I am self-studying Bayesian statistics from the book Computational Bayesian Statistics by Turkman et al, but I am stuck on Problem 6.3 from the book:
Suppose we want to consider a Binomial (unknown $\theta, n) \land$ Beta model, in particular, a binomial sampling model $x \mid \theta, n \sim \text{Bi}(n, \theta)$. Assume that $\theta \sim \text{Be}(a_0,b_0)$ and $h(n) \propto \frac{1}{n^2}$. Find the conditional posterior distributions $h(\theta \mid n, x)$ and $h(n \mid \theta, x)$.
Next, describe and implement a Gibbs sampling algorithm to generate $(n_m, \theta_m) \sim h(n, \theta \mid x)$. Plot the joint posterior $h(n, \theta \mid x)$, and plot on top of the same figure the simulated posterior draws $(n_m , \theta_m), m = 1, ..., 50$ (connected by line segments showing the moves). Use $x = 50$, and $(a_0,b_0) = (1,4)$, a grid on $0.01 \leq \theta \leq 0.99$ and $x \leq n \leq 500$. Use the R function lgamma(n+1)
to evaluate $\ln{(n!)}$.
Finally, implement Metropolis-Hastings posterior simulation. Add the simulated posterior draws on top of the plot from above.

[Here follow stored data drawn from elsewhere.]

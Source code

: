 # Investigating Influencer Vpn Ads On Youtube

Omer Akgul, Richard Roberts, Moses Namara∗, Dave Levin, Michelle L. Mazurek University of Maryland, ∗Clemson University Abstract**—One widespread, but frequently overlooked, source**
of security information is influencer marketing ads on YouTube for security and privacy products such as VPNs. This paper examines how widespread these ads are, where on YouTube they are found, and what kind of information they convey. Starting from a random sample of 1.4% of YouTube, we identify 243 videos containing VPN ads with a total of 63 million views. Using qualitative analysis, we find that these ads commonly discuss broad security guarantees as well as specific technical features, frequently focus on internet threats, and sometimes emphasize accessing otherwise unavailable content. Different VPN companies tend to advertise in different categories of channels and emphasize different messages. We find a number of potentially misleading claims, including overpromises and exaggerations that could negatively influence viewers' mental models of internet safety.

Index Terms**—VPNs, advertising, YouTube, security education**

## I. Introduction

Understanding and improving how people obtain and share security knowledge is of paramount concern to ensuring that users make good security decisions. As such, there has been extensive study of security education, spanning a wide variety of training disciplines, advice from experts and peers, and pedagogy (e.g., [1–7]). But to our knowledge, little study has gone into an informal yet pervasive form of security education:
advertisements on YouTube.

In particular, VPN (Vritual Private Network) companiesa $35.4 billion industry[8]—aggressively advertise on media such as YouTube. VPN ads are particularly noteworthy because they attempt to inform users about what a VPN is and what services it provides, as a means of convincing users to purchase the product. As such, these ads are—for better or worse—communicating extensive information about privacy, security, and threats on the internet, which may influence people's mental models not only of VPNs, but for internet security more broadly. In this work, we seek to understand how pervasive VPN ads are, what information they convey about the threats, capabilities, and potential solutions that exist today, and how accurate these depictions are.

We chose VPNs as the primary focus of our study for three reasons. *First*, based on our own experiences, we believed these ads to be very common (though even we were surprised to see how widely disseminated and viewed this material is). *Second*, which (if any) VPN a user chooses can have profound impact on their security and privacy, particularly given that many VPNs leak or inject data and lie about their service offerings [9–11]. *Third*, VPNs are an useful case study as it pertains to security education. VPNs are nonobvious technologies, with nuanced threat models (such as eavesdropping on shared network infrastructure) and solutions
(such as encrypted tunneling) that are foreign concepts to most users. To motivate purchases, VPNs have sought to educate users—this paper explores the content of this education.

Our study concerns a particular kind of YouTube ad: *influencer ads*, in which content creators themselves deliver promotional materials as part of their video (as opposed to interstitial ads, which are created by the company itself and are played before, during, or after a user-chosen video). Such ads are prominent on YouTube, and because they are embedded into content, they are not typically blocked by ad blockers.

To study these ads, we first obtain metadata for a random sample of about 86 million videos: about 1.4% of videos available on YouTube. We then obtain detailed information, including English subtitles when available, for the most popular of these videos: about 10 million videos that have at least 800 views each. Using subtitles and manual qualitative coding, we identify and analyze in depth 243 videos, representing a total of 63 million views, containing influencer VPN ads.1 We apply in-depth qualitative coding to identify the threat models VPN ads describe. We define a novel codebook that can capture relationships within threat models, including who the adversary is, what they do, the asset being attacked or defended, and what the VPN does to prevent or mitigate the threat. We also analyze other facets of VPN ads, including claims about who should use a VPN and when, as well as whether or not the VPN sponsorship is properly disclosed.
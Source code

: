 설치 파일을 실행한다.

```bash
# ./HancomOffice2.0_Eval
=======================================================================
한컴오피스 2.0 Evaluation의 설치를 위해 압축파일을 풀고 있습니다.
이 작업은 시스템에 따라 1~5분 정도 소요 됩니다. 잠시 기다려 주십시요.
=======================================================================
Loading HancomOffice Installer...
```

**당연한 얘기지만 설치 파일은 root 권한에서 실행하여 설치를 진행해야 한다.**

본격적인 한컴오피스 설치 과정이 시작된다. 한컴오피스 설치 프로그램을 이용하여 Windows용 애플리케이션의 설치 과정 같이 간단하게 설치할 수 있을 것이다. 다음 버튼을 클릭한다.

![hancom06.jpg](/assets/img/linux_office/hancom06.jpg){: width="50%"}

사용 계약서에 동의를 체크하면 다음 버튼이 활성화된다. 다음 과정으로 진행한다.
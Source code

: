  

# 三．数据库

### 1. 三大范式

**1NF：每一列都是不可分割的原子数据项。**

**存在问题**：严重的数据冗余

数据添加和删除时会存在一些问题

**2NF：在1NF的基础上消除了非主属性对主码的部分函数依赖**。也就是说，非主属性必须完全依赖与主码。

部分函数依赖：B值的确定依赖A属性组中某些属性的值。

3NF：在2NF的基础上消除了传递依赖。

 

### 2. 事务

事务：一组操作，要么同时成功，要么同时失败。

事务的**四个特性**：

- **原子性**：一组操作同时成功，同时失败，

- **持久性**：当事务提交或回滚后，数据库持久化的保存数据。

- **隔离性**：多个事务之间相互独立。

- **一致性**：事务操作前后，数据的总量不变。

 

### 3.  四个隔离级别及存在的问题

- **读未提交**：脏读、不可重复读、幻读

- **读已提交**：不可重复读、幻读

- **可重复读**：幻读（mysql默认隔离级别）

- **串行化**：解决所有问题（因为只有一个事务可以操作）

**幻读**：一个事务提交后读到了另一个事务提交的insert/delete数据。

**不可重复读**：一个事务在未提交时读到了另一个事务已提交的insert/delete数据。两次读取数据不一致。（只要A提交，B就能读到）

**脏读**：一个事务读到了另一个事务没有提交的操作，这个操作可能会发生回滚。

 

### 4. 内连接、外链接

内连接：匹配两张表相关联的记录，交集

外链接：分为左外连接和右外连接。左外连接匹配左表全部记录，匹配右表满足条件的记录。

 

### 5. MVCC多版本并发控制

I was able to find the conditional posterior distributions $h(\theta \mid n, x)$ and $h(n \mid \theta, x)$ to be $$h(\theta \mid n, x) = \text{Be}(a_0 + x, b_0 + n - x)$$ and $$h(n, \theta \mid x) \propto \frac{1}{n^2} \theta^{a_0 + x - 1}(1 - \theta)^{n - x + b_0 - 1} \frac{n!}{(n - x)!},$$ but I'm not sure how to implement the Gibbs sampler in this case. I'm new to R, so I'd appreciate any help in this manner! Thanks in advance.